U.S. v. Valley Nat. Bank

Decision Date22 August 1975
Docket NumberNo. 74-1313,74-1313
Citation524 F.2d 199
Parties75-2 USTC P 9697 UNITED STATES of America, Appellant, v. The VALLEY NATIONAL BANK, Executor of the Estate of Maurice H. Berkson, Deceased, et al., Appellees.
CourtU.S. Court of Appeals — Ninth Circuit
OPINION

Before BARNES, WRIGHT and GOODWIN, Circuit Judges.

ALFRED T. GOODWIN, Circuit Judge:

The United States appeals from a judgment in favor of two banks in a contest among creditors claiming interests in broker's commissions earned by a taxpayer during his lifetime and assigned to a bank. We affirm.

The commissions at the time of trial had a value of $83,702.87. The taxpayer's estate is insolvent. The government bases its claim of first priority on two income-tax assessments for the year 1966. The first assessment, dated October 27, 1967, was for $25,980.64 plus interest. The notice of a tax lien for this assessment was filed on February 29, 1968. The second assessment, dated June 14, 1968 was for $15,211.69 plus interest. The second notice was filed December 30, 1970.

On February 22, 1966, approximately two years before the first notice of tax lien was filed, the taxpayer assigned the so-called "Tucson" commission to the predecessor in interest of appellee Great Western Bank & Trust as security for all the taxpayer's existing and future indebtedness. On January 30, 1967, approximately one year before the first notice of tax lien was filed, the taxpayer assigned the so-called "Phoenix" commission to Great Western's predecessor as security for all the taxpayer's existing and future indebtedness. These assignments were not recorded.

On August 29, 1967, appellee Ernest C. Herman obtained a judgment against the taxpayer for $5,000 plus interest and costs. Approximately four months before the first notice of tax lien was filed, Herman obtained a garnishment judgment against Great Western's predecessor.

On April 14, 1967, the predecessor in interest of appellee United Bank obtained a judgment against the taxpayer for $15,000 plus interest, costs, and attorney's fees. Like Herman, United Bank's predecessor caused a writ of garnishment to be issued against Great Western's predecessor in interest with respect to the "Phoenix" commission. In like manner, approximately four months before the first notice of tax lien was filed, United Bank's predecessor obtained a garnishment judgment against Great Western's predecessor for sums received by Great Western's predecessor in excess of sums owed it by the taxpayer.

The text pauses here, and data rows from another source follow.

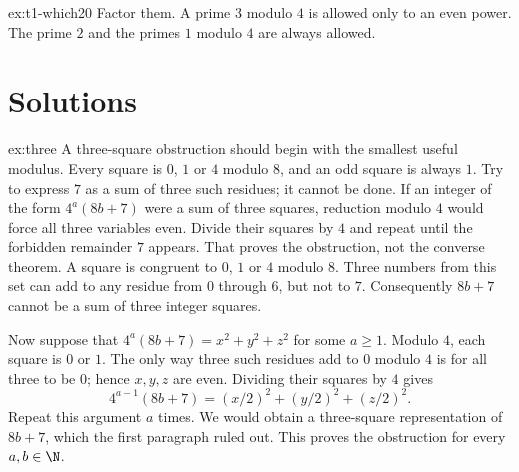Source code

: \begin{hint}{ex:t1-which20}
Factor them. A prime $3$ modulo $4$ is allowed only to an even power. The prime $2$ and the primes $1$ modulo $4$ are always allowed.
\end{hint}

\section{Solutions}

\begin{solution}{ex:three}
\idea A three-square obstruction should begin with the smallest useful modulus. Every square is $0$, $1$ or $4$ modulo $8$, and an odd square is always $1$. Try to express $7$ as a sum of three such residues; it cannot be done. If an integer of the form $4^a(8b+7)$ were a sum of three squares, reduction modulo $4$ would force all three variables even. Divide their squares by $4$ and repeat until the forbidden remainder $7$ appears. That proves the obstruction, not the converse theorem.
\writeup A square is congruent to $0$, $1$ or $4$ modulo $8$. Three numbers from this set can add to any residue from $0$ through $6$, but not to $7$. Consequently $8b+7$ cannot be a sum of three integer squares.

Now suppose that $4^a(8b+7)=x^2+y^2+z^2$ for some $a\ge1$. Modulo $4$, each square is $0$ or $1$. The only way three such residues add to $0$ modulo $4$ is for all three to be $0$; hence $x,y,z$ are even. Dividing their squares by $4$ gives
\[
4^{a-1}(8b+7)=(x/2)^2+(y/2)^2+(z/2)^2.
\]
Repeat this argument $a$ times. We would obtain a three-square representation of $8b+7$, which the first paragraph ruled out. This proves the obstruction for every $a,b\in\N$.
\end{solution}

The rights of all parties here except the United States, the State of Arizona, and the disinterested stakeholder of the "Tucson" commission were determined by a judgment of the Maricopa County Superior Court in June 1971. That judgment is res judicata and binds the parties to the state-court action. Thus, we are concerned only with the rights of the United States, the sole appellant, in the distribution scheme.

The United States urges that it should be prior to Great Western because the assignment to Great Western was either a mortgage or an assignment of an account receivable, and was not recorded.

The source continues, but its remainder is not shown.